Mon père veut se rendre compte de l’avancement des travaux, pour la reprise lundi de l’extraction en cet endroit, par plus de huit-cents mètres sous terre ; il me propose de l’accompagner pour me faire mieux connaitre la vie des mineurs de fond que nous côtoyons depuis notre première enfance et dont il parle avec respect et une certaine affection, comme sans doute à ses soldats de Verdun ; ces mineurs ne l’appellent-ils pas familièrement entre eux « le Capitaine » ?

Apres cinq minutes de marche depuis notre villa, sur les noirs trottoirs de la route nationale baptisée rue Gambetta, dans cette traversée ouvrière, après être passés devant l’épicerie universelle Charroit, le Café des Sports, « le Jardin d’en bas », quelques maisons de contremaîtres, avoir vu bien des casquettes se lever, nous arrivons « aux Bureaux ».

Mon père, pour m’initier à notre voyage sous terre, me montre sur un plan détaillé des galeries, l’endroit où nous allons. Je cherche à saisir à l’aplomb de quel point de la commune nous nous rendrons. Je suis surpris de voir que nous passerions sous la montagne, à l’endroit même où nous avons la jouissance d’un champ dit « des pommes de terre ».

C’est ensuite la cérémonie dite du « lavabo », dans un bâtiment où fument partout des jets de vapeur. Là, dans la cabine de mon père, un préposé m’affuble d’un bleu trop long et trop large, d’un grand manteau noir, d’un casque et de grosses chaussures.

Nous passons sous le « carreau » à la lampisterie.

Mon père reçoit réglementairement une lampe à pétrole qui a la vertu de pouvoir détecter le grisou ; je suis muni d’une lampe électrique de mineur ; je la trouve bien lourde et son crochet piquant.

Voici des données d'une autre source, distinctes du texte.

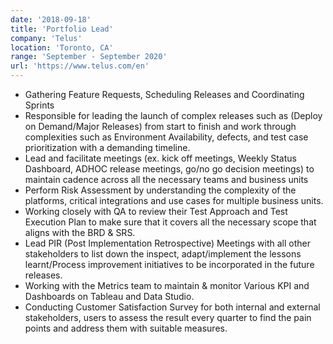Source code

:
 ```yaml
---
date: '2018-09-18'
title: 'Portfolio Lead'
company: 'Telus'
location: 'Toronto, CA'
range: 'September - September 2020'
url: 'https://www.telus.com/en'
---
```


- Gathering Feature Requests, Scheduling Releases and Coordinating Sprints
- Responsible for leading the launch of complex releases such as (Deploy on Demand/Major Releases) from start to finish and work through complexities such as Environment Availability, defects, and test case prioritization with a demanding timeline.
- Lead and facilitate meetings (ex. kick off meetings, Weekly Status Dashboard, ADHOC release meetings, go/no go decision meetings) to maintain cadence across all the necessary teams and business units
- Perform Risk Assessment by understanding the complexity of the platforms, critical integrations and use cases for multiple business units.
- Working closely with QA to review their Test Approach and Test Execution Plan to make sure that it covers all the necessary scope that aligns with the BRD & SRS.
- Lead PIR (Post Implementation Retrospective) Meetings with all other stakeholders to list down the inspect, adapt/implement the lessons learnt/Process improvement initiatives to be incorporated in the future releases.
- Working with the Metrics team to maintain & monitor Various KPI and Dashboards on Tableau and Data Studio.
- Conducting Customer Satisfaction Survey for both internal and external stakeholders, users to assess the result every quarter to find the pain points and address them with suitable measures.
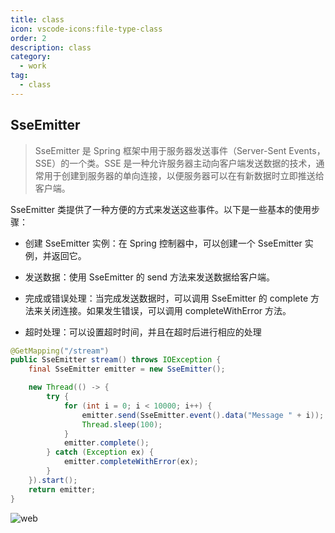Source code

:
 ```yaml
---
title: class
icon: vscode-icons:file-type-class
order: 2
description: class
category:
  - work
tag:
  - class 
---
```


## SseEmitter

>SseEmitter 是 Spring 框架中用于服务器发送事件（Server-Sent Events，SSE）的一个类。SSE 是一种允许服务器主动向客户端发送数据的技术，通常用于创建到服务器的单向连接，以便服务器可以在有新数据时立即推送给客户端。

SseEmitter 类提供了一种方便的方式来发送这些事件。以下是一些基本的使用步骤：

- 创建 SseEmitter 实例：在 Spring 控制器中，可以创建一个 SseEmitter 实例，并返回它。

- 发送数据：使用 SseEmitter 的 send 方法来发送数据给客户端。

- 完成或错误处理：当完成发送数据时，可以调用 SseEmitter 的 complete 方法来关闭连接。如果发生错误，可以调用 completeWithError 方法。

- 超时处理：可以设置超时时间，并且在超时后进行相应的处理

```java
@GetMapping("/stream")
public SseEmitter stream() throws IOException {
    final SseEmitter emitter = new SseEmitter();

    new Thread(() -> {
        try {
            for (int i = 0; i < 10000; i++) {
                emitter.send(SseEmitter.event().data("Message " + i));
                Thread.sleep(100);
            }
            emitter.complete();
        } catch (Exception ex) {
            emitter.completeWithError(ex);
        }
    }).start();
    return emitter;
}
```

![web](https://beink.oss-cn-beijing.aliyuncs.com/study/Snipaste_2024-11-20_16-13-52.png)


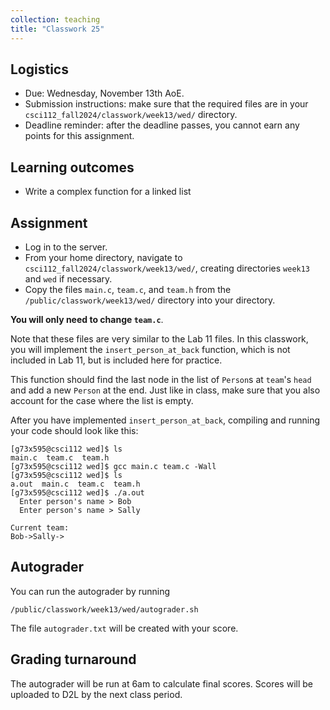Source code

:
 ```yaml
---
collection: teaching
title: "Classwork 25"
---
```


## Logistics
* Due: Wednesday, November 13th AoE.
* Submission instructions: make sure that the required files are in your
	`csci112_fall2024/classwork/week13/wed/` directory.
* Deadline reminder: after the deadline passes, you cannot earn any points for
	this assignment.

## Learning outcomes
* Write a complex function for a linked list

## Assignment

* Log in to the server.
* From your home directory, navigate to `csci112_fall2024/classwork/week13/wed/`, creating directories `week13`
and `wed` if necessary.
* Copy the files `main.c`, `team.c`, and `team.h` from the `/public/classwork/week13/wed/` directory into your directory.

**You will only need to change `team.c`**.

Note that these files are very similar to the Lab 11 files. In this classwork,
you will implement the `insert_person_at_back` function, which is not included
in Lab 11, but is included here for practice.

This function should find the last node in the list of `Person`s at `team`'s
`head` and add a new `Person` at the end. Just like in class, make sure that
you also account for the case where the list is empty.

After you have implemented `insert_person_at_back`, compiling and running your
code should look like this:

```
[g73x595@csci112 wed]$ ls
main.c  team.c  team.h
[g73x595@csci112 wed]$ gcc main.c team.c -Wall
[g73x595@csci112 wed]$ ls
a.out  main.c  team.c  team.h
[g73x595@csci112 wed]$ ./a.out
  Enter person's name > Bob
  Enter person's name > Sally

Current team:
Bob->Sally->

```

## Autograder

You can run the autograder by running

```
/public/classwork/week13/wed/autograder.sh
```

The file `autograder.txt` will be created with your score.

## Grading turnaround

The autograder will be run at 6am to calculate final scores. Scores will be
uploaded to D2L by the next class period.
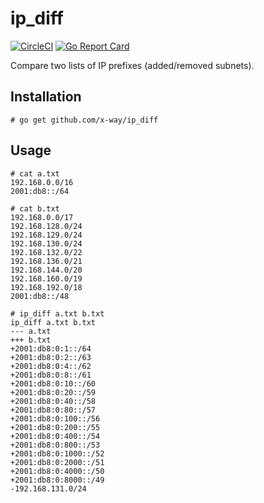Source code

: # ip_diff
[![CircleCI](https://circleci.com/gh/x-way/ip_diff/tree/master.svg?style=svg)](https://circleci.com/gh/x-way/ip_diff/tree/master)
[![Go Report Card](https://goreportcard.com/badge/github.com/x-way/ip_diff)](https://goreportcard.com/report/github.com/x-way/ip_diff)

Compare two lists of IP prefixes (added/removed subnets).

## Installation

```
# go get github.com/x-way/ip_diff
```

## Usage

```
# cat a.txt
192.168.0.0/16
2001:db8::/64

# cat b.txt
192.168.0.0/17
192.168.128.0/24
192.168.129.0/24
192.168.130.0/24
192.168.132.0/22
192.168.136.0/21
192.168.144.0/20
192.168.160.0/19
192.168.192.0/18
2001:db8::/48

# ip_diff a.txt b.txt
ip_diff a.txt b.txt
--- a.txt
+++ b.txt
+2001:db8:0:1::/64
+2001:db8:0:2::/63
+2001:db8:0:4::/62
+2001:db8:0:8::/61
+2001:db8:0:10::/60
+2001:db8:0:20::/59
+2001:db8:0:40::/58
+2001:db8:0:80::/57
+2001:db8:0:100::/56
+2001:db8:0:200::/55
+2001:db8:0:400::/54
+2001:db8:0:800::/53
+2001:db8:0:1000::/52
+2001:db8:0:2000::/51
+2001:db8:0:4000::/50
+2001:db8:0:8000::/49
-192.168.131.0/24
```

Nous arrivons au puits de Vilaine, dont les roues, au sommet d’un haut chevalet métallique, sont impressionnantes. Ici, tout est couvert de poussière noire. Une cage arrive, nous y pénétrons après l’ouverture d’une porte bruyante. Puis, c’est la longue descente dans la nuit, à la seule lueur de nos lampes, sous les gouttes d’eau qui tombent du toit de la cage grinçante, secouée par ses guides, sous une chaleur humide grandissante.

Une lumière sous nos pieds laisse deviner notre terminus. Effectivement, assez brutalement, la cage ralentit puis s’arrête, comme emprisonnée dans des mâchoires de sécurité ; une grande galerie éclairée s’ouvre à nous ; nous sommes heureux de retrouver la terre ferme dans les entrailles de la vallée de l’Ondaine.

Mon père, pompeusement, compare le long carrefour bardé de cintres métalliques, au métro parisien ; ici, plus modestement court la petite voie étroite des bennes de charbon que tirent des chevaux.

Le long des murs latéraux soutenus par des palplanches blanchies à la chaux, s’écoule l’eau de ruissellement que des pompes remontent à la surface pour éviter l’inondation toujours menaçante.

Nous marchons d’un pas rythmé par le balancement des lampes dont les faisceaux découvrent de temps en temps une galerie latérale. Ce labyrinthe est creusé méthodiquement pour explorer les couches de charbon.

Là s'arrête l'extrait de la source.